• [Data entries]

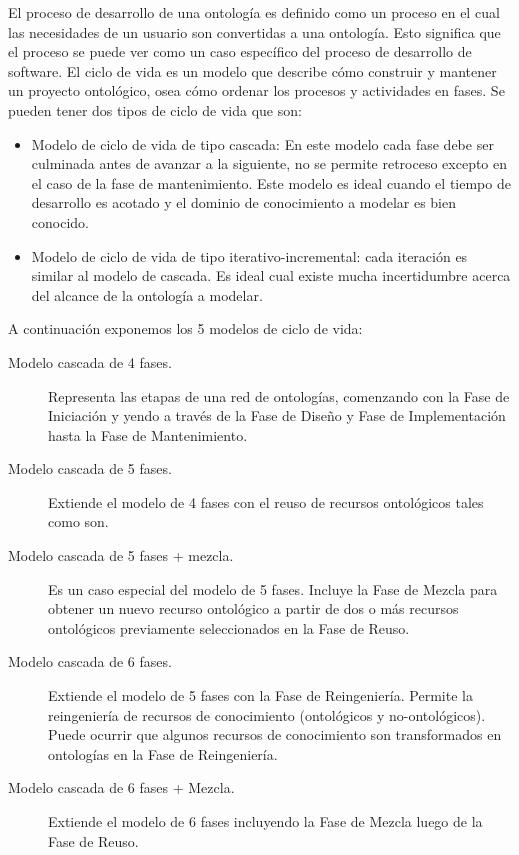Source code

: El proceso de desarrollo de una ontología es definido como un proceso en el cual las necesidades de un usuario son convertidas a una ontología. Esto significa que el proceso se puede ver como un caso específico del proceso de desarrollo de software.	
El ciclo de vida es un modelo que describe cómo construir y mantener un proyecto ontológico, osea cómo ordenar los procesos y actividades en fases. Se pueden tener dos tipos de ciclo de vida que son:

\begin{itemize}
    \item Modelo de ciclo de vida de tipo cascada: En este modelo cada fase debe ser culminada antes de avanzar a la siguiente, no se permite retroceso excepto en el caso de la fase de mantenimiento. Este modelo es ideal cuando el tiempo de desarrollo es acotado y el dominio de conocimiento a modelar es bien conocido.
    \item Modelo de ciclo de vida de tipo iterativo-incremental: cada iteración es similar al modelo de cascada. Es ideal cual existe mucha incertidumbre acerca del alcance de la ontología a modelar.
\end{itemize}

A continuación exponemos los 5 modelos de ciclo de vida:	

\begin{description}
    \item[Modelo cascada de 4 fases.] Representa las etapas de una red de ontologías, comenzando con la Fase de Iniciación y yendo a través de la Fase de Diseño y Fase de Implementación hasta la Fase de Mantenimiento.
    \item[Modelo cascada de 5 fases.] Extiende el modelo de 4 fases con el reuso de recursos  ontológicos tales como son.
    \item[Modelo cascada de 5 fases + mezcla.] Es un caso especial del modelo de 5 fases. Incluye la Fase de Mezcla para obtener un nuevo recurso ontológico a partir de dos o más recursos ontológicos previamente seleccionados en la Fase de Reuso.
    \item[Modelo cascada de 6 fases.] Extiende el modelo de 5 fases con la Fase de Reingeniería. Permite la reingeniería de recursos de conocimiento (ontológicos y no-ontológicos). Puede ocurrir que algunos recursos de conocimiento son transformados en ontologías en la Fase de Reingeniería.
    \item[Modelo cascada de 6 fases + Mezcla.] Extiende el modelo de 6 fases incluyendo la Fase de Mezcla luego de la Fase de Reuso.
\end{description}

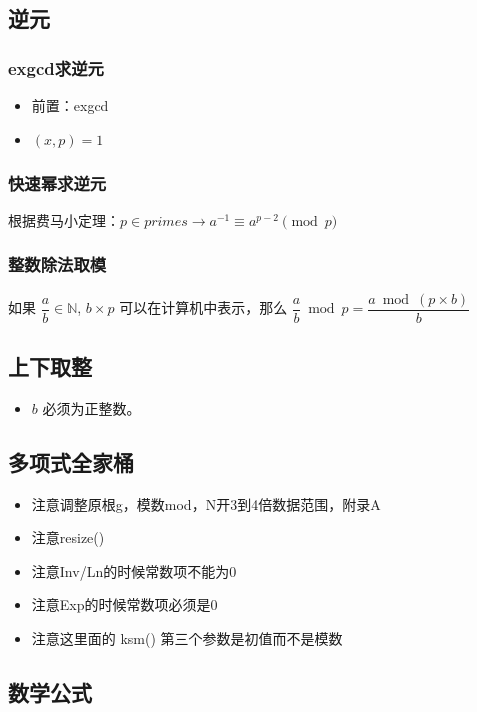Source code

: \subsection{逆元}

\subsubsection{exgcd求逆元}
\begin{itemize}
    \item 前置：exgcd
    \item $(x,p)=1$
\end{itemize}


\subsubsection{快速幂求逆元}

根据费马小定理：$p\in primes\to a^{-1}\equiv a^{p - 2}\pmod{p}$

\subsubsection{整数除法取模}
如果 $\dfrac{a}{b}\in \mathbb{N}$, $b\times p$ 可以在计算机中表示，那么 $\dfrac{a}{b}\bmod p=\dfrac{a\bmod(p\times b)}{b}$
\subsection{上下取整}
\begin{itemize}
    \item $b$ 必须为正整数。
\end{itemize}



\subsection{多项式全家桶}
\begin{itemize}
    \item 注意调整原根g，模数mod，N开3到4倍数据范围，附录A
    \item 注意resize()
    \item 注意Inv/Ln的时候常数项不能为0
    \item 注意Exp的时候常数项必须是0
    \item 注意这里面的 ksm() 第三个参数是初值而不是模数
\end{itemize}


\subsection{数学公式}
\subsubsection{}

• [TASK OBJECTIVE]
Please copy the lines in the records above between the one holding "desarrollo de software." and the one holding "es bien conocido.", inclusive, exactly and with no other line.

• [RESULT]
: El proceso de desarrollo de una ontología es definido como un proceso en el cual las necesidades de un usuario son convertidas a una ontología. Esto significa que el proceso se puede ver como un caso específico del proceso de desarrollo de software.	
El ciclo de vida es un modelo que describe cómo construir y mantener un proyecto ontológico, osea cómo ordenar los procesos y actividades en fases. Se pueden tener dos tipos de ciclo de vida que son:

\begin{itemize}
    \item Modelo de ciclo de vida de tipo cascada: En este modelo cada fase debe ser culminada antes de avanzar a la siguiente, no se permite retroceso excepto en el caso de la fase de mantenimiento. Este modelo es ideal cuando el tiempo de desarrollo es acotado y el dominio de conocimiento a modelar es bien conocido.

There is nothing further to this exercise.